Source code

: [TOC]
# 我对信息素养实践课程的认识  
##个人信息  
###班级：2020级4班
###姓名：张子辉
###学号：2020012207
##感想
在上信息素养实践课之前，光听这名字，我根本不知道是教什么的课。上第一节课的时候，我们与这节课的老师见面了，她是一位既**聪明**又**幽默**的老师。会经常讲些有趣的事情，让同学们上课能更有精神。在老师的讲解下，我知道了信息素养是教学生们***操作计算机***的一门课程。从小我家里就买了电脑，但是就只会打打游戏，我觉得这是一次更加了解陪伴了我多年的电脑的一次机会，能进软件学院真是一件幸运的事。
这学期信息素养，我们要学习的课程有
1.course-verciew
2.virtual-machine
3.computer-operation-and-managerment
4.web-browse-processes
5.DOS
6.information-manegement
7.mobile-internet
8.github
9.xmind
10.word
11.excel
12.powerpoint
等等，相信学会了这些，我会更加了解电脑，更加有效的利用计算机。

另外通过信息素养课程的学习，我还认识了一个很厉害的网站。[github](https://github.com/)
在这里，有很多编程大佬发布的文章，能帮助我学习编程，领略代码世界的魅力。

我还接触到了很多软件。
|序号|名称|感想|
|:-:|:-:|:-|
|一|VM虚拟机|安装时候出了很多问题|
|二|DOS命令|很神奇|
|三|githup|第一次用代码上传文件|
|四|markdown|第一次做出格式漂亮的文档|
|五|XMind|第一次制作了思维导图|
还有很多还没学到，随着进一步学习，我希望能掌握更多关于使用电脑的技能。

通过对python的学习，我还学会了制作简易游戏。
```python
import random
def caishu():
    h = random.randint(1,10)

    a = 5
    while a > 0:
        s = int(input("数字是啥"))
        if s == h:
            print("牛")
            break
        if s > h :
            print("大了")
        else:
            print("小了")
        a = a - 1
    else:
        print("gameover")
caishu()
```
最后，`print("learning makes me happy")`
◆ ◆ ◆ ◆ ◆ ◆ ◆
Instructions for the task:
Working through the records, find each line containing the word "github" and copy it.

Completed exercise:
8.github
另外通过信息素养课程的学习，我还认识了一个很厉害的网站。[github](https://github.com/)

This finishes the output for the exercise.